Amit, on the other hand, was beaten and given electric shocks by wildlife warden Komal Singh, range officers Vinay Rathi and Pramod Dhyani. They forced him to give his thumb impression on a blank paper. It was later used in a fabricated statement, which showed his involvement in poaching activity. On March 30, Amit was again sent to judicial custody on charges of illegal entry in the forest area. “The officials tried to delay and misguide the probe by giving contradictory statements and sometimes refusing to show up for inquiry,” the report states.

Quid pro quo

In what the poachers saw quick cash, forest officials spotted a solution to the maneater menace.

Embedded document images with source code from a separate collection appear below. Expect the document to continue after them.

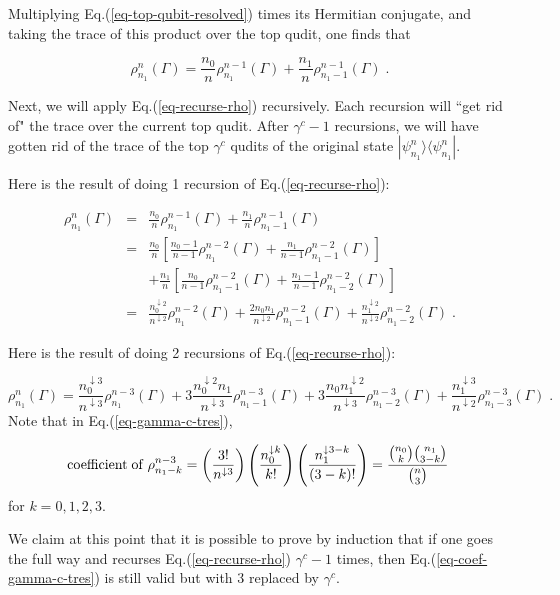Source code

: \documentclass[12pt]{article}%
\newcommand{\bra}[1]{\langle#1|}
\newcommand{\ket}[1]{|#1\rangle}
\newcommand{\beq}{\begin{equation}}
\newcommand{\eeq}{\end{equation}}
\newcommand{\beqa}{\begin{eqnarray}}
\newcommand{\eeqa}{\end{eqnarray}}
\newcommand{\darrow}[0]{{\downarrow}}
\begin{document}
{Multiplying Eq.(\ref{eq-top-qubit-resolved})
times its Hermitian conjugate,
and taking the trace
of this product over the top qudit,
one finds that

\beq
\rho^{n}_{n_1}(\Gamma)=
\frac{n_0}{n}\rho^{n-1}_{n_1}(\Gamma)
+
\frac{n_1}{n}\rho^{n-1}_{n_1-1}(\Gamma)
\;.
\label{eq-recurse-rho}
\eeq

Next, we will apply Eq.(\ref{eq-recurse-rho})
recursively. Each recursion will
``get rid of" the trace over the current top qudit.
After $\gamma^c-1$ recursions, we will have
gotten rid of the trace of the top
$\gamma^c$ qudits of the original
state $\ket{\psi^n_{n_1}}
\bra{\psi^n_{n_1}}$.


Here is the result of doing 1
 recursion of Eq.(\ref{eq-recurse-rho}):

\beqa
\rho^{n}_{n_1}(\Gamma)&=&
\frac{n_0}{n}\rho^{n-1}_{n_1}(\Gamma)
+
\frac{n_1}{n}\rho^{n-1}_{n_1-1}(\Gamma)
\\
&=&
\frac{n_0}{n}
\left[
\frac{n_0-1}{n-1}\rho^{n-2}_{n_1}(\Gamma)
+
\frac{n_1}{n-1}\rho^{n-2}_{n_1-1}(\Gamma)
\right]
\\
&& +
\frac{n_1}{n}
\left[
\frac{n_0}{n-1}\rho^{n-2}_{n_1-1}(\Gamma)
+
\frac{n_1-1}{n-1}\rho^{n-2}_{n_1-2}(\Gamma)
\right]
\\
&=&
\frac{n_0^{\darrow 2}}{n^{\darrow 2}}
\rho^{n-2}_{n_1}(\Gamma)
+
\frac{2n_0 n_1}{n^{\darrow 2}}
\rho^{n-2}_{n_1-1}(\Gamma)
+
\frac{n_1^{\darrow 2}}{n^{\darrow 2}}
\rho^{n-2}_{n_1-2}(\Gamma)
\;.
\eeqa

Here is the result of doing 2 recursions
of Eq.(\ref{eq-recurse-rho}):

\beq
\rho^{n}_{n_1}(\Gamma)=
\frac{n_0^{\darrow 3}}{n^{\darrow 3}}
\rho^{n-3}_{n_1}(\Gamma)
+
3\frac{n_0^{\darrow 2}n_1}{n^{\darrow 3}}
\rho^{n-3}_{n_1-1}(\Gamma)
+
3\frac{n_0 n_1^{\darrow 2}}{n^{\darrow 3}}
\rho^{n-3}_{n_1-2}(\Gamma)
+
\frac{n_1^{\darrow 3}}{n^{\darrow 2}}
\rho^{n-3}_{n_1-3}(\Gamma)
\;.
\label{eq-gamma-c-tres}
\eeq
Note that in Eq.(\ref{eq-gamma-c-tres}),

\beq
{\rm coefficient\;of\;}
\rho^{n-3}_{n_1-k} =
\left(\frac{3!}{n^{\darrow 3}}\right)
\left(\frac{n_0^{\darrow k}}{k!}\right)
\left(\frac{n_1^{\darrow 3-k}}{(3-k)!}\right)
=
\frac{{n_0\choose k}{n_1 \choose 3-k}}{{n\choose 3}}
\;
\label{eq-coef-gamma-c-tres}
\eeq
for $k=0,1,2,3$.

We claim at this point
that it is possible
to prove by induction
that if one goes the full way and recurses
Eq.(\ref{eq-recurse-rho}) $\gamma^c-1$
times, then
Eq.(\ref{eq-coef-gamma-c-tres})
is still valid but with
3 replaced by $\gamma^c$.

}
\end{document}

Since 2014, leopards have killed more than 20 people and injured at least 11. The report states that the authorities had failed to identify the man-eating leopard and therefore, turned a blind eye to poaching activities.

The report states that Rawat allowed Nareshnath to flee and then reported that he had escaped while being chased in Bhaniyawala, Dehradun on March 21. Rawat’s phone call records show that he did not go to Bhaniyawala at all that day.

Their unholy nexus was based on a convenient quid pro quo—poachers make money as they kill protected animals and reduce the instances of human-wildlife conflicts, while officials stay quiet and do not charge them with the crime.

Now, despite the 500-plus page report with evidence and charges against senior officials, no action has been taken. “The person appointed as the investigating officer after me is on deputation, so no one is heading the investigation currently,” says Chandran. The poachers have been arrested, but the question is: Will the swift hands of justice reach the Rajaji Park authorities?